Objection! The Queen had very little influence over her husband’s political decisions at that time. Besides, France’s financial crisis was much more related to the country’s outdated tax system and lack of an effective central bank.
How so?
While France's nobility and clergy had numerous tax exemptions, peasants often paid more than half their income in taxes. This system buried France in debt long before the Queen's arrival. Her personal expenses were merely a scapegoat for decades of financial negligence.
That doesn’t change that Marie Antoinette spent tax money on luxuries while the masses starved! She was so oblivious that when she heard people couldn’t afford bread, she recommended they eat cake instead.
This is almost certainly a fabrication attributed to the Queen by her enemies. In fact, Marie Antoinette frequently engaged in charity work focused on addressing poverty. Her reputation as a heartless queen was based on rumors and slander. Even the most famous case against her was a complete fraud.
Pardon?
In 1784, a thief forged fake letters from the Queen to purchase an outrageously expensive diamond necklace. The truth came out eventually, but the public already saw her as a wasteful spendthrift. Meanwhile, it's really her husband who ruined France's finances.
On that, we agree. Louis XVI was an incompetent king. Even after the revolution began and he lost much of his power to the newly formed National Assembly, he refused to yield control. Louis vetoed numerous pieces of legislation— and he was supported by his conservative Queen.
To a point. Marie Antoinette believed in the divine right of kings, but despite personal reservations, she tried to work with reformers. Though all she got in return were false reports that she was sleeping with them. No amount of charity work could counter this avalanche of slander. The revolutionaries also prevented the King’s family from leaving Paris— how could she negotiate with people keeping her prisoner?
Well, they were right to do so! In 1791, the royal couple tried fleeing to Austria to gather support and regain power. Even after they were caught, the King and Queen continued to pass military secrets to their Austrian contacts.
Isn't that treason?
Certainly, and Louis was executed for it, alongside 32 other charges.
Even if you believe the King's execution was just, there's no excuse for how the new government treated Marie Antoinette. She was separated from her son and kept in a cell with no privacy. The tribunal in charge of prosecuting the Queen had no proof of her treason, so they denigrated her with baseless accusations of incest and orgies. Yet she maintained composure until the very end. The Queen’s final words were an apology to her executioner for stepping on his foot.
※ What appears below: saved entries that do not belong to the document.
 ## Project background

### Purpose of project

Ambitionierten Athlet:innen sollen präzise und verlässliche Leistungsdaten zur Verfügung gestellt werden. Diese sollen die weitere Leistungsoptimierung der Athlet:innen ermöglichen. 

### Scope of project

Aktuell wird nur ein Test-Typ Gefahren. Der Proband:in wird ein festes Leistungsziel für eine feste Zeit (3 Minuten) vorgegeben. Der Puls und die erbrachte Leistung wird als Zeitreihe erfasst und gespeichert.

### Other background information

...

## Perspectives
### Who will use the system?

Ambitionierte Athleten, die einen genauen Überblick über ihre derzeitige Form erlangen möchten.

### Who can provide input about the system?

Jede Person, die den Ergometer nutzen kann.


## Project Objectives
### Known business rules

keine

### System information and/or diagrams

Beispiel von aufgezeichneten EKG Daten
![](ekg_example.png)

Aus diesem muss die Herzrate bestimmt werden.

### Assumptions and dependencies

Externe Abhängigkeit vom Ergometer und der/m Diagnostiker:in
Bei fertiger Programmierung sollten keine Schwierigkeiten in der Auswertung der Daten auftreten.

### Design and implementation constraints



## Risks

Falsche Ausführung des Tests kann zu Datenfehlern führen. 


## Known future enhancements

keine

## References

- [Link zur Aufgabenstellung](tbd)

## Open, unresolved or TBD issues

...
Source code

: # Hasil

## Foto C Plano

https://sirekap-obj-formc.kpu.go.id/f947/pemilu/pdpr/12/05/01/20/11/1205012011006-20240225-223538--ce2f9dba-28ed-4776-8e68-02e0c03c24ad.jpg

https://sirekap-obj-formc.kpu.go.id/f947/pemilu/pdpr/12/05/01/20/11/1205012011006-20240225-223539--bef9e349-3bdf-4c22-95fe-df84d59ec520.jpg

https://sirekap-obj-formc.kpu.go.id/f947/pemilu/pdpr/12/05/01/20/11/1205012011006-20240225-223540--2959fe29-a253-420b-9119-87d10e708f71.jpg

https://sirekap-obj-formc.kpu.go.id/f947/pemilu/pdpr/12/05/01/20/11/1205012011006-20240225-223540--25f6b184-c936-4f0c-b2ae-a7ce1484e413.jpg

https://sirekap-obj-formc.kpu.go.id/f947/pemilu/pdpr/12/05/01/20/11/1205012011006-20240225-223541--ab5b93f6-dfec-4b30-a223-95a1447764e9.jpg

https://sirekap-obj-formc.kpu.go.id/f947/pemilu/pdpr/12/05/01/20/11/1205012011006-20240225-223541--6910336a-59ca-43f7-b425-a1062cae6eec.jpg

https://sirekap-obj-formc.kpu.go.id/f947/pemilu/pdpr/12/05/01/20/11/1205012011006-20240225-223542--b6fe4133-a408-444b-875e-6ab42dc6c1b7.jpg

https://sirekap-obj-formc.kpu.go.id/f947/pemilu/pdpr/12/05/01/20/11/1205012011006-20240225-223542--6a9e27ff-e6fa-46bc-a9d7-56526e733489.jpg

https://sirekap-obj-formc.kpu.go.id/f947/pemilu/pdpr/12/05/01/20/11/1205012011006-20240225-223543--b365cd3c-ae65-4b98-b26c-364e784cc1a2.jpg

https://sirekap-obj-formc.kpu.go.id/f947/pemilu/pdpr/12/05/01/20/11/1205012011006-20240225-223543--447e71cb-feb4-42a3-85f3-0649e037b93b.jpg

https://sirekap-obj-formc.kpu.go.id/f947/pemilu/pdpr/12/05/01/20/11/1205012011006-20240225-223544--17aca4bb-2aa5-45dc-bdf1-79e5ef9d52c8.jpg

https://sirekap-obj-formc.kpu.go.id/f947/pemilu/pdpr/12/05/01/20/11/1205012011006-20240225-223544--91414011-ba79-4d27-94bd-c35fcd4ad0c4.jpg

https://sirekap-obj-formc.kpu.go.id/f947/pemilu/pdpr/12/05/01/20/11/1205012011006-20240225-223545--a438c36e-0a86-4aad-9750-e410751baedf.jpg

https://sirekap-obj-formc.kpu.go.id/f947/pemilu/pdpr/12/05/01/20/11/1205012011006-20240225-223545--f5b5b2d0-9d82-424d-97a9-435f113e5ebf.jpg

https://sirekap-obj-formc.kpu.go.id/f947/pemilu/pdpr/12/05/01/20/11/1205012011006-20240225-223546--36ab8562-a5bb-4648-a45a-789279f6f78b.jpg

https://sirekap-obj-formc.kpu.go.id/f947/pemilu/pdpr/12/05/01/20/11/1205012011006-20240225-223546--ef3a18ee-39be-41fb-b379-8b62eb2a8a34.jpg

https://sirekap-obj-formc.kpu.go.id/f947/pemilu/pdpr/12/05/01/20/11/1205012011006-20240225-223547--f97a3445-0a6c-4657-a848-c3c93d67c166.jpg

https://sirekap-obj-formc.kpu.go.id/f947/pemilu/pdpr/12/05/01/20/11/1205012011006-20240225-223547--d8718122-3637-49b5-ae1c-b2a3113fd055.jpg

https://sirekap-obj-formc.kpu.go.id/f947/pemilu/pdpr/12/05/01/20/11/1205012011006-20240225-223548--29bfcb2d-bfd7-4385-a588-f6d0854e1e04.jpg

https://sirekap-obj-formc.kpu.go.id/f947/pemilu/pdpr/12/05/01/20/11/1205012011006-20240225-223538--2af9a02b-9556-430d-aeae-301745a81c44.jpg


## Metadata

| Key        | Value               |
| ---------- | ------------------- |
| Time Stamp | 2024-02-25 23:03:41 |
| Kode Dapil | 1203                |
However refined she may have been, Marie Antoinette was willing to betray her country to stay in power. In life and death, she remains a symbol of everything wrong with the decadent monarchy.
A convenient symbol— and an example of the public’s appetite for smearing prominent women with their own fantasies and frustrations.
So what you’re saying is she was guilty of being Queen?
Should monarchs be judged by their personal qualities or the historical role they occupied? And can even the powerful be victims of circumstance? These are the questions that arise when we put history on trial.